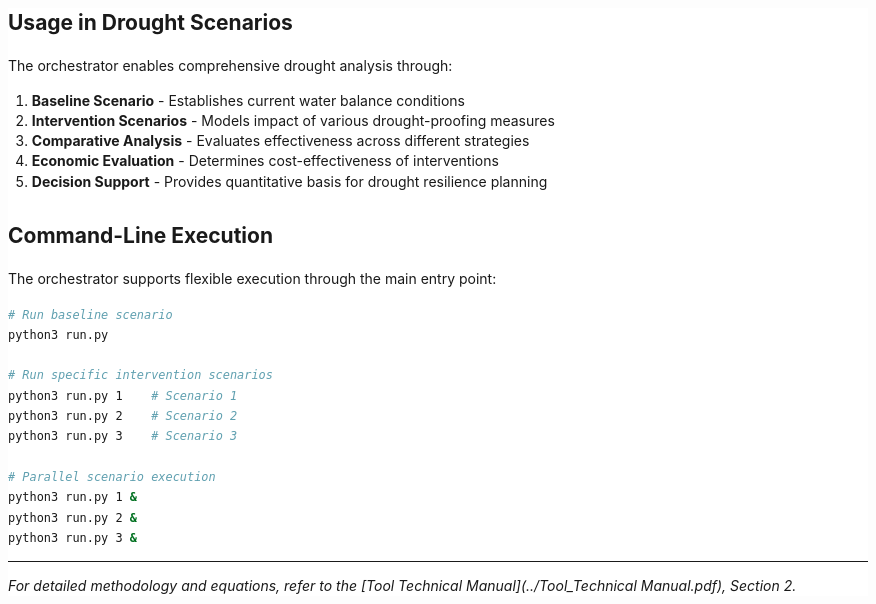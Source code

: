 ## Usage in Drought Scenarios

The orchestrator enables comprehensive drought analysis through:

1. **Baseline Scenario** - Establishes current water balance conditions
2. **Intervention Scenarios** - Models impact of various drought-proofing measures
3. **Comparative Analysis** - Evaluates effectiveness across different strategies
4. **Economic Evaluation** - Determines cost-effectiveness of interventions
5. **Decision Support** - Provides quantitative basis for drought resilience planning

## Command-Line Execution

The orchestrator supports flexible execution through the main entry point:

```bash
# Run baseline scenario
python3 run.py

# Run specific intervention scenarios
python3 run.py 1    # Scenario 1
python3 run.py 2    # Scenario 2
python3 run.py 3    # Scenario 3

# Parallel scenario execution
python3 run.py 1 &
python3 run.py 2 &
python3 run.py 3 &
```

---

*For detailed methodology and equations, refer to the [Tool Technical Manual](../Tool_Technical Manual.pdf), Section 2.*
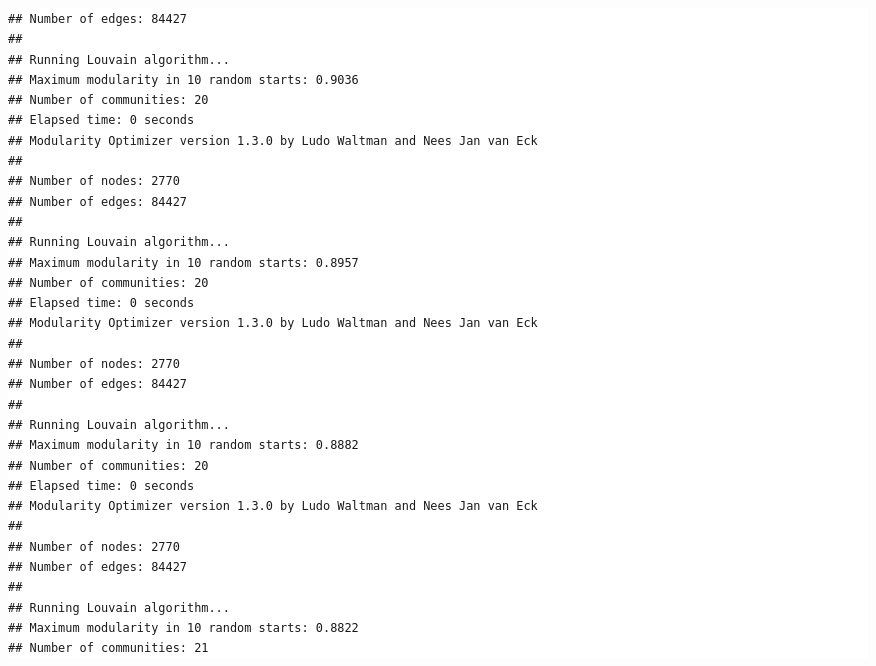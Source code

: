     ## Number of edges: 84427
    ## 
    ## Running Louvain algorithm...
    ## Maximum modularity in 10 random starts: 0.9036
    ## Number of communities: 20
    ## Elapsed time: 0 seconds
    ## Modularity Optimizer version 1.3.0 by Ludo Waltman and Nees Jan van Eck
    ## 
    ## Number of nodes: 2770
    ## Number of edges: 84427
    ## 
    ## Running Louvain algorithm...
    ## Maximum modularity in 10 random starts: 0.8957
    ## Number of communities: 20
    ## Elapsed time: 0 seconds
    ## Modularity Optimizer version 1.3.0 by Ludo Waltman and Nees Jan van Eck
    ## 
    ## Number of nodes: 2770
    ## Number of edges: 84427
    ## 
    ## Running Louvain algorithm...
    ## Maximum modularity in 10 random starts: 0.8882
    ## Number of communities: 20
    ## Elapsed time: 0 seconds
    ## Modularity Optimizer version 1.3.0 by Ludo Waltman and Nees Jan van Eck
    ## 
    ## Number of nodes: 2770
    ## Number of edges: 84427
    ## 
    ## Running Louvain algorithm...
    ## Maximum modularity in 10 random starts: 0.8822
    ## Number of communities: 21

######

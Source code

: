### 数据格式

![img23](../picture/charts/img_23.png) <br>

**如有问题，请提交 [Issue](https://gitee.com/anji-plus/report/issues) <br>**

######

WORK TASK: Each line above that contains "effectiveness" must be copied out.

EXPECTED OUTPUT:
3. **Comparative Analysis** - Evaluates effectiveness across different strategies
4. **Economic Evaluation** - Determines cost-effectiveness of interventions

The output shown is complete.